Karen/NoCA wrote:Humm....not sure what you mean by completely cooked. Mine are cooked too, sometimes I think too much, because they cook even more with the way I use them. I have not put them into hamburgers yet...good idea. Hamburgers or turkey burgers are usually summer fare about here because I love putting a large slice of a big summer garden tomato on my burgers. The tomato stays put with each bite.
I actually double bag the Hatch peppers after they cool. Putting two to three into a sandwich bag that closes tight, then I put about four to six of those into a freezer zip lock bag. Makes it so easy to take out what I need. I freeze with the charred skin and seed pods intact. They only need to thaw about five minutes or less and that skin comes right off, and I pull on the stem and out come the seed pods, most times.

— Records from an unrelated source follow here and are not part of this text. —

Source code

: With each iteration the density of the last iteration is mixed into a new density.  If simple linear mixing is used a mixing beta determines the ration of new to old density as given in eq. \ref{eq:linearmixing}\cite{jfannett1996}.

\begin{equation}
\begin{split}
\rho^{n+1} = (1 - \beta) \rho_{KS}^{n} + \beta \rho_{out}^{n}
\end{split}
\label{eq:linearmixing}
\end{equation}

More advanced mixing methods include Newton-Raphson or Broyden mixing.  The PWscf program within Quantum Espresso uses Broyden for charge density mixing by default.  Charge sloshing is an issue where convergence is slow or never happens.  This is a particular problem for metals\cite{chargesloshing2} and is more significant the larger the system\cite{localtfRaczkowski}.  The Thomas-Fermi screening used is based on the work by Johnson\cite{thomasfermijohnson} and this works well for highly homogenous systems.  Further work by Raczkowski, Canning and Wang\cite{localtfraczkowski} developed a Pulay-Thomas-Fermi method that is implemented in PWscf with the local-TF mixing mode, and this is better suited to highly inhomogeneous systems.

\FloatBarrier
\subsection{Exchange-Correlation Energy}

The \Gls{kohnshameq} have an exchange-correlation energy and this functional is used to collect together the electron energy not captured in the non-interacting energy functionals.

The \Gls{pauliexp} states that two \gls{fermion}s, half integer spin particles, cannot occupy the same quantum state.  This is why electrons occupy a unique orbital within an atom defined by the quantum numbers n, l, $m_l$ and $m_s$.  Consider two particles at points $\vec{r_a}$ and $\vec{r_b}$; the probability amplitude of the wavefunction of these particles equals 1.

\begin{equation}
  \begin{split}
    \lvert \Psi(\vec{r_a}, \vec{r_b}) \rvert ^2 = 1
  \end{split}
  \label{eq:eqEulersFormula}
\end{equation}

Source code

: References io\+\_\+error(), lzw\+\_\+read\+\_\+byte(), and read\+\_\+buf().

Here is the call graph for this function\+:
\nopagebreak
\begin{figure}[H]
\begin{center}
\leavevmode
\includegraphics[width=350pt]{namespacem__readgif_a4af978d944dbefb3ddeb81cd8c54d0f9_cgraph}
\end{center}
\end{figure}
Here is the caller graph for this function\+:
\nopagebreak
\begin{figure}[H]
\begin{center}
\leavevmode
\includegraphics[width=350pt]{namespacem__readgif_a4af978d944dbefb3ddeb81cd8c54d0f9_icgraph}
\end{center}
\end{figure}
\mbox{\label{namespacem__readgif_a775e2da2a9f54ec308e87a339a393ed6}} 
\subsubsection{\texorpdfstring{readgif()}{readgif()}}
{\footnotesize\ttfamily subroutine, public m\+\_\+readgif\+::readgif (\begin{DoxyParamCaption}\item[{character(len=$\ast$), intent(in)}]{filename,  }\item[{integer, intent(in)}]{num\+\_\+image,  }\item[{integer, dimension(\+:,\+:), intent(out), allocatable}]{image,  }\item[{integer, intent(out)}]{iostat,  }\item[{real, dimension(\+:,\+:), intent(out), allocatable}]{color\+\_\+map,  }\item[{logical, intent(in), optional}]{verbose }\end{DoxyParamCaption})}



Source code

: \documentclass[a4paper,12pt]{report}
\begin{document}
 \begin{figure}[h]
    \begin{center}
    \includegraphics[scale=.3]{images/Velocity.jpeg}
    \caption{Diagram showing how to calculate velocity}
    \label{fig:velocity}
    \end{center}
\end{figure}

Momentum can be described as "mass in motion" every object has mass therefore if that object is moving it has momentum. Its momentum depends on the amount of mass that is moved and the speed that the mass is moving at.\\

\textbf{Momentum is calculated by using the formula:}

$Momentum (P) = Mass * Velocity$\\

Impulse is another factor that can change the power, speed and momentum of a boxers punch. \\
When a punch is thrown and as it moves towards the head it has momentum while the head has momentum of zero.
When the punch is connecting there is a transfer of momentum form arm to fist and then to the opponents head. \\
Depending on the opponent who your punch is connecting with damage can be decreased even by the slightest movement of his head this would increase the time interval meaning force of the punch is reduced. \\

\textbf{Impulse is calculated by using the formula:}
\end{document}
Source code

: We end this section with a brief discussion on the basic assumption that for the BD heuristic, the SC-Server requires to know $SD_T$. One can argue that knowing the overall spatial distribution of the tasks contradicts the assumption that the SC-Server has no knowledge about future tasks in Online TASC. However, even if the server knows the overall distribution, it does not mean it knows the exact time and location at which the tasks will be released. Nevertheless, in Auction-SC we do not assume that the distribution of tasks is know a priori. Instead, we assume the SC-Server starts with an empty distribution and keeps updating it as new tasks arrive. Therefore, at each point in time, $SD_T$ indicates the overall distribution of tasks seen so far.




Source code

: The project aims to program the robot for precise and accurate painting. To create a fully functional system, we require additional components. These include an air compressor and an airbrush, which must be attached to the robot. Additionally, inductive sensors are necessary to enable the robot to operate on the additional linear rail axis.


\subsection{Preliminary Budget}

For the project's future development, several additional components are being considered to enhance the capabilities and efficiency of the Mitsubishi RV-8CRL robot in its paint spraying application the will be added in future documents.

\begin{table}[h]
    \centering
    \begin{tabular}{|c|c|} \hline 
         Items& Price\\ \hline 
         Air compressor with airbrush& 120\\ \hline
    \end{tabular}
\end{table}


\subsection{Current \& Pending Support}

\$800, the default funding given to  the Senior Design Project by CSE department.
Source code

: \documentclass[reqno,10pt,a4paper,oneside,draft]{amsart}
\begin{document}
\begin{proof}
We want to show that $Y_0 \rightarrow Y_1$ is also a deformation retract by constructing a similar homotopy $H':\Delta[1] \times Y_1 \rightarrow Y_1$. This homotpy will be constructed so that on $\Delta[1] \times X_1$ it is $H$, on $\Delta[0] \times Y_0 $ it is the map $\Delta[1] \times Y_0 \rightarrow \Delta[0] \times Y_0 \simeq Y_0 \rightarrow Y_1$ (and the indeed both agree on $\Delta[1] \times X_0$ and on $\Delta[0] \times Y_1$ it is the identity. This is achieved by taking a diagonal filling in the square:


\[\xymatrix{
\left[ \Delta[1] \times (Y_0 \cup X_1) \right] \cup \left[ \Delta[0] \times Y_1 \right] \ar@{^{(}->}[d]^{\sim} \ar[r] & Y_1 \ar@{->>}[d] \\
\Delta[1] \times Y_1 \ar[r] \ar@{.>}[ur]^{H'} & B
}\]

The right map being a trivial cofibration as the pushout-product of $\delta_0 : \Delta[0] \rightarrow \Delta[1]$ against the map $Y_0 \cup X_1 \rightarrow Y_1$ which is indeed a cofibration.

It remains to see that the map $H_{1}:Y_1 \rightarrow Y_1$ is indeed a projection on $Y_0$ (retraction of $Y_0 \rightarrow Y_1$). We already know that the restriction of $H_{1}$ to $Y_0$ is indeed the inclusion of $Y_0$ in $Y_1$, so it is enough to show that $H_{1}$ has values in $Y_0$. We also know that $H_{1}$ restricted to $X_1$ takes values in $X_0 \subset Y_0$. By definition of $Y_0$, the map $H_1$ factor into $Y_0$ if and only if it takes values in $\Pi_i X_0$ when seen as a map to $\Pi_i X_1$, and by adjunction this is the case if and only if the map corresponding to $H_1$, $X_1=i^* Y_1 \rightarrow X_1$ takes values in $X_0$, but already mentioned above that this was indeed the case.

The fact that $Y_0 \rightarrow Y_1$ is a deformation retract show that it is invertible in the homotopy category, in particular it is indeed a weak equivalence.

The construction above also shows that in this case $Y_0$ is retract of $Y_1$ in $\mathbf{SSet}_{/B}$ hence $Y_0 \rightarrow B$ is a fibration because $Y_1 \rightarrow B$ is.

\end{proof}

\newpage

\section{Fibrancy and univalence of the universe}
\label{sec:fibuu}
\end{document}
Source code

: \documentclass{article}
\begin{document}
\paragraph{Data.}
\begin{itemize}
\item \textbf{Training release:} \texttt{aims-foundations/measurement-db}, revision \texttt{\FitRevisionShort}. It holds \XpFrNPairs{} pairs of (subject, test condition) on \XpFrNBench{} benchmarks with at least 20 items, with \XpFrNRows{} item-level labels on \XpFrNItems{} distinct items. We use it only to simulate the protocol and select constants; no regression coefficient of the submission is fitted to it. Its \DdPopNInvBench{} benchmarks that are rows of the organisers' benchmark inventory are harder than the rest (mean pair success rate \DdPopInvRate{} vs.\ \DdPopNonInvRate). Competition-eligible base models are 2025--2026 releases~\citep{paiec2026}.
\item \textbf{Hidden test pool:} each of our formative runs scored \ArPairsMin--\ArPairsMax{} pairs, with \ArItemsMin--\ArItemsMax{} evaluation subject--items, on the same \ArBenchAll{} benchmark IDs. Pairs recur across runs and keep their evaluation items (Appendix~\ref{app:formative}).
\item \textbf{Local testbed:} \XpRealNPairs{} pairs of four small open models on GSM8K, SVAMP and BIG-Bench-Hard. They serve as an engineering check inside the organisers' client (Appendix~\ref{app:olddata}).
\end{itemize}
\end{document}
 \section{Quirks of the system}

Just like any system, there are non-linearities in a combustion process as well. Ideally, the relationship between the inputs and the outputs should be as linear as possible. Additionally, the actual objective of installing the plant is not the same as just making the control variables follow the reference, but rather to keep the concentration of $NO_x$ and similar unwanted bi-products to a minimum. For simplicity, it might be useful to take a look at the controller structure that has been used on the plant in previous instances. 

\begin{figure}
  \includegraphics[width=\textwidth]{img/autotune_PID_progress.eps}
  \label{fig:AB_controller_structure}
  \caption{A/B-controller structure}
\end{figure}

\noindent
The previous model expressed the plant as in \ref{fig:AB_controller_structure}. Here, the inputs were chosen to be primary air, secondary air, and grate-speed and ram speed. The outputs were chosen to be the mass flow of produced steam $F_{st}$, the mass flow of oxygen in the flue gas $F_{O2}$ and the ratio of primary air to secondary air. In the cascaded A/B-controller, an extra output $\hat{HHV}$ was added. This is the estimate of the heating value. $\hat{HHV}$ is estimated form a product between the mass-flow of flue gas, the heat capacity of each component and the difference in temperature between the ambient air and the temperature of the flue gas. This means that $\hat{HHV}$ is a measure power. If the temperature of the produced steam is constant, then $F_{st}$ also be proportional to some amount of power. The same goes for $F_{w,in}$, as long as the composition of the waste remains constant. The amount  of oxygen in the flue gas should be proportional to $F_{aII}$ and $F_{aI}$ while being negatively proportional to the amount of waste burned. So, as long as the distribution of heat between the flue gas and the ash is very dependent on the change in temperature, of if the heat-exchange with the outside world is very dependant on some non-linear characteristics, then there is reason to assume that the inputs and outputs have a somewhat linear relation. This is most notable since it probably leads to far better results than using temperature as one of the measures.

By completely cooked, I mean they're olive green and soft, no bright green left. When I put them in burgers? No lettuce-tomato, that's a different burger. I lightly marinate the green chiles with EVOO, vinegar, salt and oregano, and layer them with purple onion and arugula. Tomato would compete with the green chiles--neither would taste better.
I just remember seeing a pic you posted of your green chiles. They were blistered but still very green. Mine are so cooked they wad up easily--about 25 or 30 baggies of 3-4 chiles each will fit into a one gallon zip loc. I prefer to remove the stem so that it can't puncture the little sandwich bag, which aren't very thick.